§ **EXERCISE INSTRUCTIONS**
The expected answer is the set of lines in the data below between the line holding "There was an" and the line holding "it’s being held", inclusive, written out exactly.
◆ ◆ ◆ ◆ ◆
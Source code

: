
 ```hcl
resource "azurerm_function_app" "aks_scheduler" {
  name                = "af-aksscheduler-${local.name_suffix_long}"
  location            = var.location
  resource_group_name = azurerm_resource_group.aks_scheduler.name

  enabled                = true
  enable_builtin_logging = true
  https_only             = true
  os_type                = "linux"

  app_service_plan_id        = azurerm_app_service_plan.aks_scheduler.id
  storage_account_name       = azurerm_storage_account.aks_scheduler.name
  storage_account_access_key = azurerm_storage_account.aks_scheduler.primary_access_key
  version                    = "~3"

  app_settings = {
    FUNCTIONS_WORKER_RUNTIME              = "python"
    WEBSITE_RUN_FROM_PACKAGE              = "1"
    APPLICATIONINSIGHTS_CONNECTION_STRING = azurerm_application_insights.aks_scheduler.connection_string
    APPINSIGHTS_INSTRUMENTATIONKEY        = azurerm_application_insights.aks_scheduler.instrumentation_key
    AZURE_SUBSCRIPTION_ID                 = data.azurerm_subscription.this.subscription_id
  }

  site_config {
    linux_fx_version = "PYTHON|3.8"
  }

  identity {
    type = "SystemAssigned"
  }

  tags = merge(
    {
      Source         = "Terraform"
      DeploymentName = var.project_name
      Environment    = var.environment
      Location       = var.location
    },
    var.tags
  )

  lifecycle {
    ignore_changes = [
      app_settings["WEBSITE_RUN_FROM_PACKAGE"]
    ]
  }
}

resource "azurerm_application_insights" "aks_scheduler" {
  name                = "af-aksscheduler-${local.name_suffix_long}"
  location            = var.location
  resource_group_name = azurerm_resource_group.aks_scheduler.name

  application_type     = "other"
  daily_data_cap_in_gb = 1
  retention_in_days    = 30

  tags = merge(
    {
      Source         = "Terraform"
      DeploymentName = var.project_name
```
◆ ◆ ◆ ◆ ◆
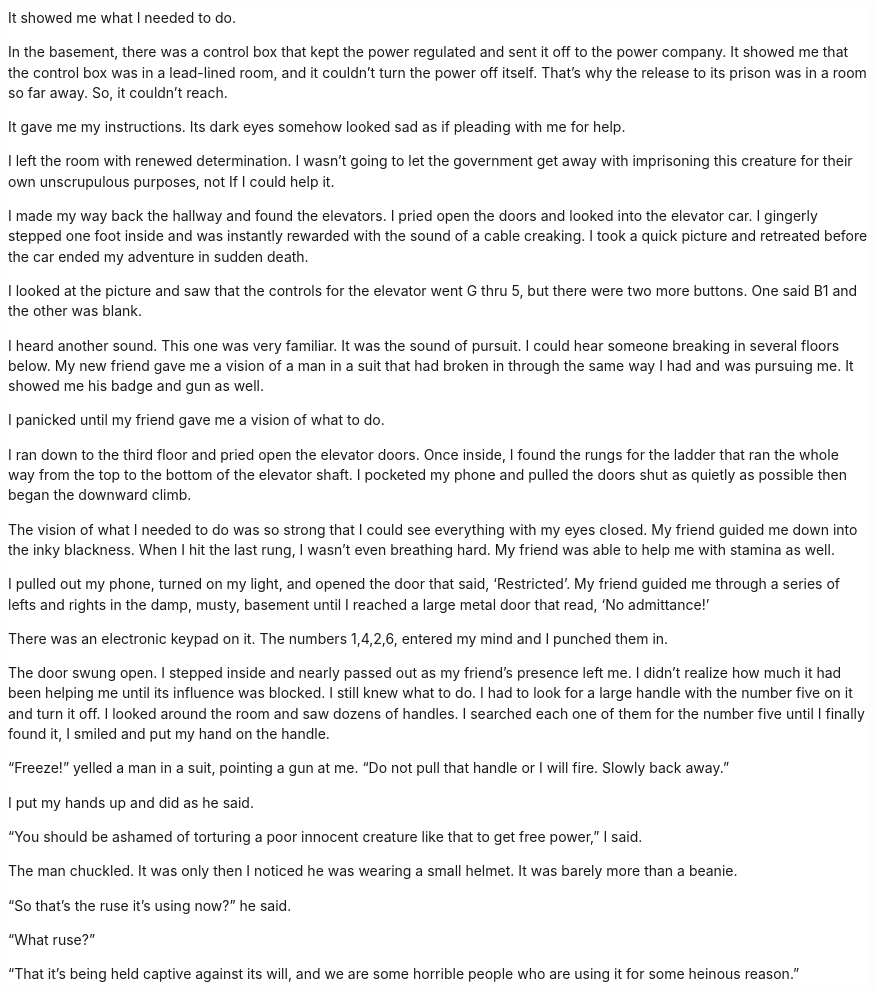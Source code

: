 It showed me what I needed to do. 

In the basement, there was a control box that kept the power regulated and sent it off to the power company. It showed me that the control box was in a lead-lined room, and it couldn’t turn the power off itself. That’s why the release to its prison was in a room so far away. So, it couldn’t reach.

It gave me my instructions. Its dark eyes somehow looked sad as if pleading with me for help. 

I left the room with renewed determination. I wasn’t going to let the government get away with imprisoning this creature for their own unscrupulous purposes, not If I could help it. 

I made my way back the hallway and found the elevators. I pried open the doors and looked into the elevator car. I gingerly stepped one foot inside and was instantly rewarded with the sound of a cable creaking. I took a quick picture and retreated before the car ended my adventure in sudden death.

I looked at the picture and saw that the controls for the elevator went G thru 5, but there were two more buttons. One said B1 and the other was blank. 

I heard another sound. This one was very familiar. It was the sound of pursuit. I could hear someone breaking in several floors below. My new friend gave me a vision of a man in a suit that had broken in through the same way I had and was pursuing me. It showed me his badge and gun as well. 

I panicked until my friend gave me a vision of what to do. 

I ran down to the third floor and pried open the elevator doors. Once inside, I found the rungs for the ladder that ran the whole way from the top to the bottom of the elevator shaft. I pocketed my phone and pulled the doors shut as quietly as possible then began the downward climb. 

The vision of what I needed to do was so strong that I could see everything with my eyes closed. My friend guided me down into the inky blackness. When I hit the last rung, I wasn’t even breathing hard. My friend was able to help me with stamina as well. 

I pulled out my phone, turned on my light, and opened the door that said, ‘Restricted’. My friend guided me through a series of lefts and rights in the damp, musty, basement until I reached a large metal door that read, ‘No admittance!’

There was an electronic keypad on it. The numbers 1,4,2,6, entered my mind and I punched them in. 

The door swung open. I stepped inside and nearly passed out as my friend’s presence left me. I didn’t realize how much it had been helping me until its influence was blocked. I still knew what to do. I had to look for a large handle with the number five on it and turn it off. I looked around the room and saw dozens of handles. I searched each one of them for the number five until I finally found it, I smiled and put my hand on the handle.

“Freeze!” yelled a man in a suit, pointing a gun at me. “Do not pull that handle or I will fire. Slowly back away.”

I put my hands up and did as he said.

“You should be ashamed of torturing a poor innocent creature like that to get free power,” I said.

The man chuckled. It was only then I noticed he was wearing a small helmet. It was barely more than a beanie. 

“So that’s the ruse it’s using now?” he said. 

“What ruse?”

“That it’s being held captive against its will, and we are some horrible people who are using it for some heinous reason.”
◆ ◆ ◆ ◆ ◆
§ **RESPONSE AREA**
There was an electronic keypad on it. The numbers 1,4,2,6, entered my mind and I punched them in. 

The door swung open. I stepped inside and nearly passed out as my friend’s presence left me. I didn’t realize how much it had been helping me until its influence was blocked. I still knew what to do. I had to look for a large handle with the number five on it and turn it off. I looked around the room and saw dozens of handles. I searched each one of them for the number five until I finally found it, I smiled and put my hand on the handle.

“Freeze!” yelled a man in a suit, pointing a gun at me. “Do not pull that handle or I will fire. Slowly back away.”

I put my hands up and did as he said.

“You should be ashamed of torturing a poor innocent creature like that to get free power,” I said.

The man chuckled. It was only then I noticed he was wearing a small helmet. It was barely more than a beanie. 

“So that’s the ruse it’s using now?” he said. 

“What ruse?”

“That it’s being held captive against its will, and we are some horrible people who are using it for some heinous reason.”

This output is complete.